「ログイン後のリダイレクト先」を信じてはいけない
多くのWebサービスには、「未ログイン状態で特定のページにアクセスすると、ログイン画面に飛ばされ、ログイン完了後に元のページに自動で戻る」という便利な機能があります。
https://your-service.com/login?redirect_to=/dashboard
redirect_to パラメーターに元のURLが入っていて、ログイン処理の後にそこにリダイレクトする。よく見る実装ですよね。
では、このURLを攻撃者が以下のように書き換えて、標的のユーザーにメールで送りつけたらどうなるでしょうか。
https://your-service.com/login?redirect_to=https://evil-phishing.com/fake-dashboard
ユーザーの目には your-service.com という本物のドメインが映ります。「公式サイトだ」と安心してログインすると、認証成功後にこっそり evil-phishing.com に飛ばされ、「セッションが切れました。もう一度パスワードを入力してください」という偽画面が表示される──。
これが**オープンリダイレクト(Open Redirect)**攻撃です。
なぜ危険なのか
「リダイレクトされるだけでしょ?大したことなくない?」と思うかもしれません。
しかし、オープンリダイレクトの真の恐怖は、**「攻撃者が正規のドメインを踏み台にしてフィッシングの信頼度を上げる」**ところにあります。
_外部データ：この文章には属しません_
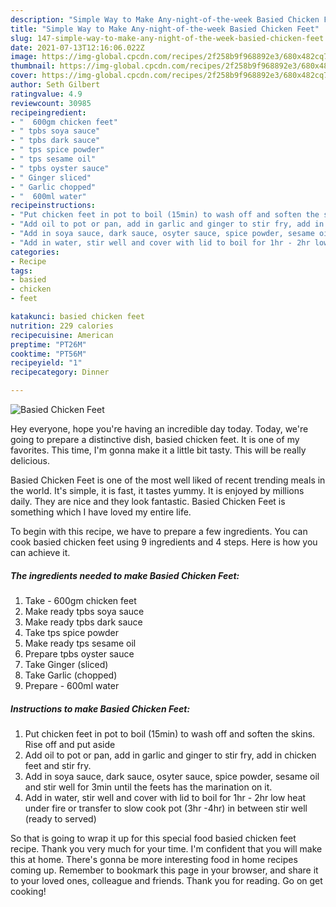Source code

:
 ```yaml
---
description: "Simple Way to Make Any-night-of-the-week Basied Chicken Feet"
title: "Simple Way to Make Any-night-of-the-week Basied Chicken Feet"
slug: 147-simple-way-to-make-any-night-of-the-week-basied-chicken-feet
date: 2021-07-13T12:16:06.022Z
image: https://img-global.cpcdn.com/recipes/2f258b9f968892e3/680x482cq70/basied-chicken-feet-recipe-main-photo.jpg
thumbnail: https://img-global.cpcdn.com/recipes/2f258b9f968892e3/680x482cq70/basied-chicken-feet-recipe-main-photo.jpg
cover: https://img-global.cpcdn.com/recipes/2f258b9f968892e3/680x482cq70/basied-chicken-feet-recipe-main-photo.jpg
author: Seth Gilbert
ratingvalue: 4.9
reviewcount: 30985
recipeingredient:
- "  600gm chicken feet"
- " tpbs soya sauce"
- " tpbs dark sauce"
- " tps spice powder"
- " tps sesame oil"
- " tpbs oyster sauce"
- " Ginger sliced"
- " Garlic chopped"
- "  600ml water"
recipeinstructions:
- "Put chicken feet in pot to boil (15min) to wash off and soften the skins. Rise off and put aside"
- "Add oil to pot or pan, add in garlic and ginger to stir fry, add in chicken feet and stir fry."
- "Add in soya sauce, dark sauce, osyter sauce, spice powder, sesame oil and stir well for 3min until the feets has the marination on it."
- "Add in water, stir well and cover with lid to boil for 1hr - 2hr low heat under fire or transfer to slow cook pot (3hr -4hr) in between stir well (ready to served)"
categories:
- Recipe
tags:
- basied
- chicken
- feet

katakunci: basied chicken feet 
nutrition: 229 calories
recipecuisine: American
preptime: "PT26M"
cooktime: "PT56M"
recipeyield: "1"
recipecategory: Dinner

---
```



![Basied Chicken Feet](https://img-global.cpcdn.com/recipes/2f258b9f968892e3/680x482cq70/basied-chicken-feet-recipe-main-photo.jpg)

Hey everyone, hope you're having an incredible day today. Today, we're going to prepare a distinctive dish, basied chicken feet. It is one of my favorites. This time, I'm gonna make it a little bit tasty. This will be really delicious.



Basied Chicken Feet is one of the most well liked of recent trending meals in the world. It's simple, it is fast, it tastes yummy. It is enjoyed by millions daily. They are nice and they look fantastic. Basied Chicken Feet is something which I have loved my entire life.


To begin with this recipe, we have to prepare a few ingredients. You can cook basied chicken feet using 9 ingredients and 4 steps. Here is how you can achieve it.

<!--inarticleads1-->

##### The ingredients needed to make Basied Chicken Feet:

1. Take  - 600gm chicken feet
1. Make ready  tpbs soya sauce
1. Make ready  tpbs dark sauce
1. Take  tps spice powder
1. Make ready  tps sesame oil
1. Prepare  tpbs oyster sauce
1. Take  Ginger (sliced)
1. Take  Garlic (chopped)
1. Prepare  - 600ml water




<!--inarticleads2-->

##### Instructions to make Basied Chicken Feet:

1. Put chicken feet in pot to boil (15min) to wash off and soften the skins. Rise off and put aside
1. Add oil to pot or pan, add in garlic and ginger to stir fry, add in chicken feet and stir fry.
1. Add in soya sauce, dark sauce, osyter sauce, spice powder, sesame oil and stir well for 3min until the feets has the marination on it.
1. Add in water, stir well and cover with lid to boil for 1hr - 2hr low heat under fire or transfer to slow cook pot (3hr -4hr) in between stir well (ready to served)




So that is going to wrap it up for this special food basied chicken feet recipe. Thank you very much for your time. I'm confident that you will make this at home. There's gonna be more interesting food in home recipes coming up. Remember to bookmark this page in your browser, and share it to your loved ones, colleague and friends. Thank you for reading. Go on get cooking!
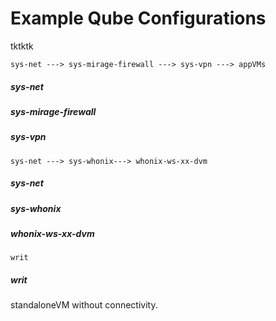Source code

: Example Qube Configurations
=========================
tktktk

``````
sys-net ---> sys-mirage-firewall ---> sys-vpn ---> appVMs
``````

##### sys-net


##### sys-mirage-firewall


##### sys-vpn


``````
sys-net ---> sys-whonix---> whonix-ws-xx-dvm
``````

##### sys-net


##### sys-whonix


##### whonix-ws-xx-dvm

``````
writ
``````

##### writ
standaloneVM without connectivity.

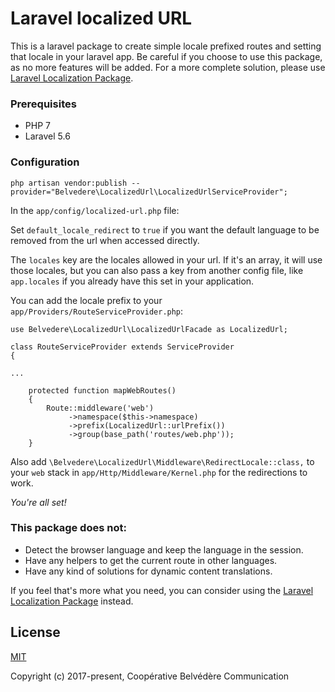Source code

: # Laravel localized URL

This is a laravel package to create simple locale prefixed routes and setting
that locale in your laravel app. Be careful if you choose to use this package,
as no more features will be added. For a more complete solution, please use
[Laravel Localization Package](https://github.com/mcamara/laravel-localization).

### Prerequisites
- PHP 7
- Laravel 5.6

### Configuration

```
php artisan vendor:publish --provider="Belvedere\LocalizedUrl\LocalizedUrlServiceProvider";
```

In the `app/config/localized-url.php` file:

Set `default_locale_redirect` to `true` if you want the default language to
be removed from the url when accessed directly.

The `locales` key are the locales allowed in your url. If it's an array, it
will use those locales, but you can also pass a key from another config file,
like `app.locales` if you already have this set in your application.

You can add the locale prefix to your `app/Providers/RouteServiceProvider.php`:

```
use Belvedere\LocalizedUrl\LocalizedUrlFacade as LocalizedUrl;

class RouteServiceProvider extends ServiceProvider
{

...

    protected function mapWebRoutes()
    {
        Route::middleware('web')
             ->namespace($this->namespace)
             ->prefix(LocalizedUrl::urlPrefix())
             ->group(base_path('routes/web.php'));
    }
```

Also add `\Belvedere\LocalizedUrl\Middleware\RedirectLocale::class,` to your
`web` stack in `app/Http/Middleware/Kernel.php` for the redirections to work.

*You're all set!*

### This package does not:

- Detect the browser language and keep the language in the session.
- Have any helpers to get the current route in other languages.
- Have any kind of solutions for dynamic content translations.

If you feel that's more what you need, you can consider using the
[Laravel Localization Package](https://github.com/mcamara/laravel-localization)
instead.

## License

[MIT](https://github.com/coopbelvedere/laravel-localized-url/blob/master/LICENSE)

Copyright (c) 2017-present, Coopérative Belvédère Communication
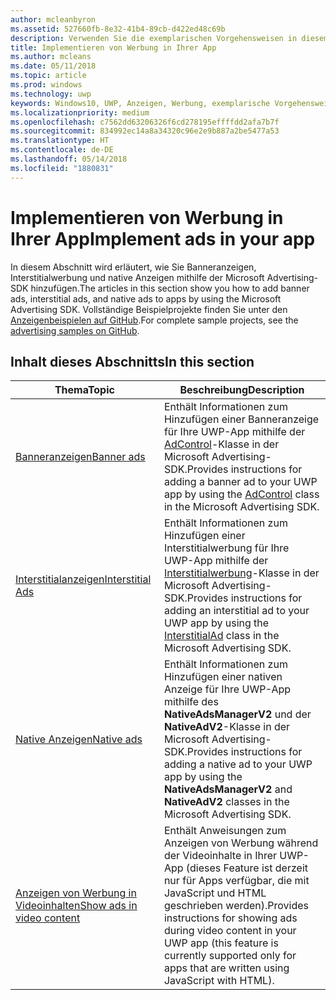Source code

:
 ```yaml
---
author: mcleanbyron
ms.assetid: 527660fb-8e32-41b4-89cb-d422ed48c69b
description: Verwenden Sie die exemplarischen Vorgehensweisen in diesem Abschnitt, um zu erfahren, wie Sie Banneranzeigen, Interstitialwerbung und native Anzeigen mithilfe der Microsoft Advertising-SDK hinzufügen.
title: Implementieren von Werbung in Ihrer App
ms.author: mcleans
ms.date: 05/11/2018
ms.topic: article
ms.prod: windows
ms.technology: uwp
keywords: Windows10, UWP, Anzeigen, Werbung, exemplarische Vorgehensweisen
ms.localizationpriority: medium
ms.openlocfilehash: c7562dd63206326f6cd278195effffdd2afa7b7f
ms.sourcegitcommit: 834992ec14a8a34320c96e2e9b887a2be5477a53
ms.translationtype: HT
ms.contentlocale: de-DE
ms.lasthandoff: 05/14/2018
ms.locfileid: "1880831"
---
```

# <a name="implement-ads-in-your-app"></a><span data-ttu-id="06c07-104">Implementieren von Werbung in Ihrer App</span><span class="sxs-lookup"><span data-stu-id="06c07-104">Implement ads in your app</span></span>

<span data-ttu-id="06c07-105">In diesem Abschnitt wird erläutert, wie Sie Banneranzeigen, Interstitialwerbung und native Anzeigen mithilfe der Microsoft Advertising-SDK hinzufügen.</span><span class="sxs-lookup"><span data-stu-id="06c07-105">The articles in this section show you how to add banner ads, interstitial ads, and native ads to apps by using the Microsoft Advertising SDK.</span></span> <span data-ttu-id="06c07-106">Vollständige Beispielprojekte finden Sie unter den [Anzeigenbeispielen auf GitHub](http://aka.ms/githubads).</span><span class="sxs-lookup"><span data-stu-id="06c07-106">For complete sample projects, see the [advertising samples on GitHub](http://aka.ms/githubads).</span></span>

## <a name="in-this-section"></a><span data-ttu-id="06c07-107">Inhalt dieses Abschnitts</span><span class="sxs-lookup"><span data-stu-id="06c07-107">In this section</span></span>

|  <span data-ttu-id="06c07-108">Thema</span><span class="sxs-lookup"><span data-stu-id="06c07-108">Topic</span></span>    | <span data-ttu-id="06c07-109">Beschreibung</span><span class="sxs-lookup"><span data-stu-id="06c07-109">Description</span></span> |               
|----------|-------|
| [<span data-ttu-id="06c07-110">Banneranzeigen</span><span class="sxs-lookup"><span data-stu-id="06c07-110">Banner ads</span></span>](banner-ads.md)     | <span data-ttu-id="06c07-111">Enthält Informationen zum Hinzufügen einer Banneranzeige für Ihre UWP-App mithilfe der [AdControl](https://msdn.microsoft.com/library/windows/apps/microsoft.advertising.winrt.ui.adcontrol.aspx)-Klasse in der Microsoft Advertising-SDK.</span><span class="sxs-lookup"><span data-stu-id="06c07-111">Provides instructions for adding a banner ad to your UWP app by using the [AdControl](https://msdn.microsoft.com/library/windows/apps/microsoft.advertising.winrt.ui.adcontrol.aspx) class in the Microsoft Advertising SDK.</span></span>        |
| [<span data-ttu-id="06c07-112">Interstitialanzeigen</span><span class="sxs-lookup"><span data-stu-id="06c07-112">Interstitial Ads</span></span>](interstitial-ads.md)    | <span data-ttu-id="06c07-113">Enthält Informationen zum Hinzufügen einer Interstitialwerbung für Ihre UWP-App mithilfe der [Interstitialwerbung](https://msdn.microsoft.com/library/windows/apps/microsoft.advertising.winrt.ui.interstitialad.aspx)-Klasse in der Microsoft Advertising-SDK.</span><span class="sxs-lookup"><span data-stu-id="06c07-113">Provides instructions for adding an interstitial ad to your UWP app by using the [InterstitialAd](https://msdn.microsoft.com/library/windows/apps/microsoft.advertising.winrt.ui.interstitialad.aspx) class in the Microsoft Advertising SDK.</span></span>       |
| [<span data-ttu-id="06c07-114">Native Anzeigen</span><span class="sxs-lookup"><span data-stu-id="06c07-114">Native ads</span></span>](native-ads.md)       | <span data-ttu-id="06c07-115">Enthält Informationen zum Hinzufügen einer nativen Anzeige für Ihre UWP-App mithilfe des **NativeAdsManagerV2** und der **NativeAdV2**-Klasse in der Microsoft Advertising-SDK.</span><span class="sxs-lookup"><span data-stu-id="06c07-115">Provides instructions for adding a native ad to your UWP app by using the **NativeAdsManagerV2** and **NativeAdV2** classes in the Microsoft Advertising SDK.</span></span>  |
| [<span data-ttu-id="06c07-116">Anzeigen von Werbung in Videoinhalten</span><span class="sxs-lookup"><span data-stu-id="06c07-116">Show ads in video content</span></span>](add-advertisements-to-video-content.md)     |  <span data-ttu-id="06c07-117">Enthält Anweisungen zum Anzeigen von Werbung während der Videoinhalte in Ihrer UWP-App (dieses Feature ist derzeit nur für Apps verfügbar, die mit JavaScript und HTML geschrieben werden).</span><span class="sxs-lookup"><span data-stu-id="06c07-117">Provides instructions for showing ads during video content in your UWP app (this feature is currently supported only for apps that are written using JavaScript with HTML).</span></span> |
怪しいURLならユーザーは警戒します。しかし https://your-service.com/login?... という URL は、どこからどう見ても本物のログインページです。セキュリティ研修で「URLを確認しましょう」と言われた優秀な社員ですら、このURLには騙されます。
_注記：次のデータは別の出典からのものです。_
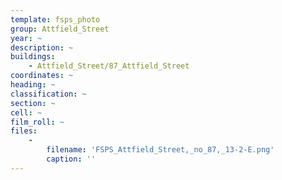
 ```yaml
---
template: fsps_photo
group: Attfield_Street
year: ~
description: ~
buildings:
    - Attfield_Street/87_Attfield_Street
coordinates: ~
heading: ~
classification: ~
section: ~
cell: ~
film_roll: ~
files:
    -
        filename: 'FSPS_Attfield_Street,_no_87,_13-2-E.png'
        caption: ''
---
```


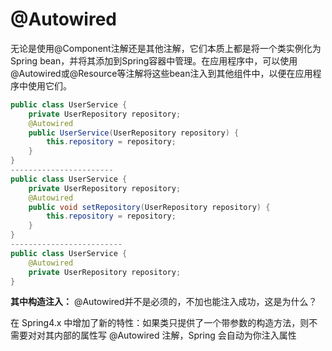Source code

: # @Autowired

无论是使用@Component注解还是其他注解，它们本质上都是将一个类实例化为Spring bean，并将其添加到Spring容器中管理。在应用程序中，可以使用@Autowired或@Resource等注解将这些bean注入到其他组件中，以便在应用程序中使用它们。

```java
public class UserService {
    private UserRepository repository;
    @Autowired
    public UserService(UserRepository repository) {
        this.repository = repository;
    }
}
-----------------------
public class UserService {
    private UserRepository repository;
    @Autowired
    public void setRepository(UserRepository repository) {
        this.repository = repository;
    }
}
-------------------------
public class UserService {
    @Autowired
    private UserRepository repository;
}
```

**其中构造注入：**
@Autowired并不是必须的，不加也能注入成功，这是为什么？

在 Spring4.x 中增加了新的特性：如果类只提供了一个带参数的构造方法，则不需要对对其内部的属性写 @Autowired 注解，Spring 会自动为你注入属性
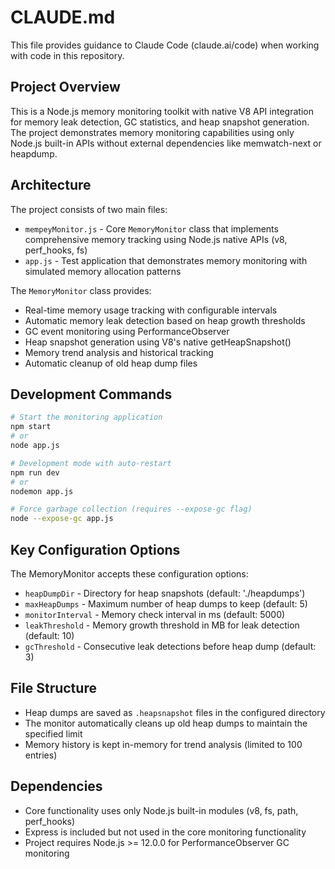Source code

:# CLAUDE.md

This file provides guidance to Claude Code (claude.ai/code) when working with code in this repository.

## Project Overview

This is a Node.js memory monitoring toolkit with native V8 API integration for memory leak detection, GC statistics, and heap snapshot generation. The project demonstrates memory monitoring capabilities using only Node.js built-in APIs without external dependencies like memwatch-next or heapdump.

## Architecture

The project consists of two main files:

- `mempeyMonitor.js` - Core `MemoryMonitor` class that implements comprehensive memory tracking using Node.js native APIs (v8, perf_hooks, fs)
- `app.js` - Test application that demonstrates memory monitoring with simulated memory allocation patterns

The `MemoryMonitor` class provides:
- Real-time memory usage tracking with configurable intervals
- Automatic memory leak detection based on heap growth thresholds
- GC event monitoring using PerformanceObserver
- Heap snapshot generation using V8's native getHeapSnapshot()
- Memory trend analysis and historical tracking
- Automatic cleanup of old heap dump files

## Development Commands

```bash
# Start the monitoring application
npm start
# or
node app.js

# Development mode with auto-restart
npm run dev
# or
nodemon app.js

# Force garbage collection (requires --expose-gc flag)
node --expose-gc app.js
```

## Key Configuration Options

The MemoryMonitor accepts these configuration options:
- `heapDumpDir` - Directory for heap snapshots (default: './heapdumps')
- `maxHeapDumps` - Maximum number of heap dumps to keep (default: 5)
- `monitorInterval` - Memory check interval in ms (default: 5000)
- `leakThreshold` - Memory growth threshold in MB for leak detection (default: 10)
- `gcThreshold` - Consecutive leak detections before heap dump (default: 3)

## File Structure

- Heap dumps are saved as `.heapsnapshot` files in the configured directory
- The monitor automatically cleans up old heap dumps to maintain the specified limit
- Memory history is kept in-memory for trend analysis (limited to 100 entries)

## Dependencies

- Core functionality uses only Node.js built-in modules (v8, fs, path, perf_hooks)
- Express is included but not used in the core monitoring functionality  
- Project requires Node.js >= 12.0.0 for PerformanceObserver GC monitoring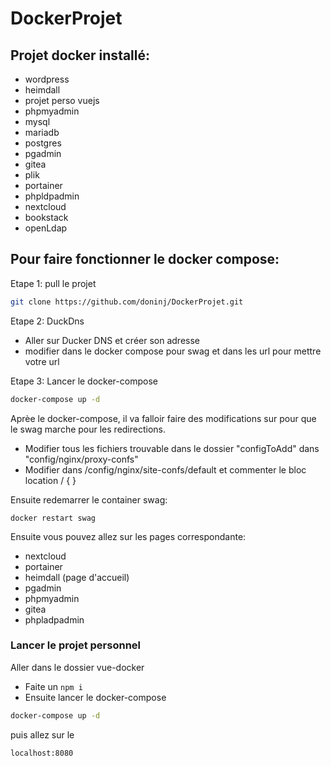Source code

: # DockerProjet

## Projet docker installé:
- wordpress
- heimdall
- projet perso vuejs
- phpmyadmin
- mysql
- mariadb
- postgres
- pgadmin
- gitea
- plik
- portainer
- phpldpadmin
- nextcloud
- bookstack
- openLdap

## Pour faire fonctionner le docker compose:

Etape 1: pull le projet

```sh
git clone https://github.com/doninj/DockerProjet.git
```

Etape 2: DuckDns
- Aller sur Ducker DNS et créer son adresse
- modifier dans le docker compose pour swag et dans les url pour mettre votre url 

Etape 3: Lancer le docker-compose

```sh
docker-compose up -d
```
Aprèe le docker-compose, il va falloir faire des modifications sur pour que le swag marche pour les redirections.

- Modifier tous les fichiers trouvable dans le dossier "configToAdd" dans "config/nginx/proxy-confs"
- Modifier dans /config/nginx/site-confs/default et commenter le bloc  location / { }

Ensuite redemarrer le container swag:
```
docker restart swag
```
Ensuite vous pouvez allez sur les pages correspondante:
- nextcloud
- portainer
- heimdall (page d'accueil)
- pgadmin
- phpmyadmin
- gitea
- phpladpadmin

### Lancer le projet personnel
Aller dans le dossier vue-docker
- Faite un ``` npm i ```
- Ensuite lancer le docker-compose

```sh
docker-compose up -d
```
puis allez sur le 
```sh
localhost:8080
```
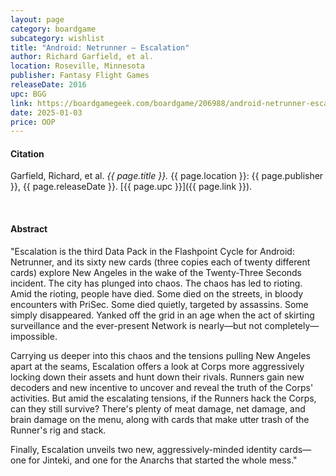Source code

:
 ```yaml
---
layout: page
category: boardgame
subcategory: wishlist
title: "Android: Netrunner – Escalation"
author: Richard Garfield, et al.
location: Roseville, Minnesota
publisher: Fantasy Flight Games
releaseDate: 2016
upc: BGG
link: https://boardgamegeek.com/boardgame/206988/android-netrunner-escalation
date: 2025-01-03
price: OOP
---
```


#### Citation

Garfield, Richard, et al. *{{ page.title }}.* {{ page.location }}: {{ page.publisher }}, {{ page.releaseDate }}. [{{ page.upc }}]({{ page.link }}).

<br>


#### Abstract

"Escalation is the third Data Pack in the Flashpoint Cycle for Android: Netrunner, and its sixty new cards (three copies each of twenty different cards) explore New Angeles in the wake of the Twenty-Three Seconds incident. The city has plunged into chaos. The chaos has led to rioting. Amid the rioting, people have died. Some died on the streets, in bloody encounters with PriSec. Some died quietly, targeted by assassins. Some simply disappeared. Yanked off the grid in an age when the act of skirting surveillance and the ever-present Network is nearly—but not completely—impossible.

Carrying us deeper into this chaos and the tensions pulling New Angeles apart at the seams, Escalation offers a look at Corps more aggressively locking down their assets and hunt down their rivals. Runners gain new decoders and new incentive to uncover and reveal the truth of the Corps' activities. But amid the escalating tensions, if the Runners hack the Corps, can they still survive? There's plenty of meat damage, net damage, and brain damage on the menu, along with cards that make utter trash of the Runner's rig and stack.

Finally, Escalation unveils two new, aggressively-minded identity cards—one for Jinteki, and one for the Anarchs that started the whole mess."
さらに、オープンリダイレクトはSSRFやOAuthトークン窃取との組み合わせ攻撃(チェイン攻撃)にも利用されるため、単体での危険度以上にリスクが高い脆弱性です。
防御策
1. リダイレクト先をホワイトリストで制限する
ALLOWED_REDIRECTS = ['/dashboard', '/settings', '/projects']
redirect_to = request.args.get('redirect_to', '/dashboard')
if redirect_to not in ALLOWED_REDIRECTS:
redirect_to = '/dashboard' # 不正な値はデフォルトに戻す
2. 外部URLへのリダイレクトを禁止する
リダイレクト先が自ドメインの相対パスであることを検証し、https://... で始まる外部URLは一律拒否します。
from urllib.parse import urlparse
parsed = urlparse(redirect_to)
if parsed.netloc: # ドメインが含まれている = 外部URL
redirect_to = '/dashboard'
//evil.com のバイパスに注意する
//evil.com はプロトコル相対URLとしてブラウザに解釈され、外部サイトにリダイレクトされます。単純に「httpやhttpsで始まるかチェック」だけでは不十分です。// で始まるパターンも必ずブロックしましょう。 ユーザーが「公式サイトのURLだから安全」と信じている信頼を、攻撃者に利用させてはいけません。redirect_to` は「ユーザー入力」であり、信頼してはいけないデータです。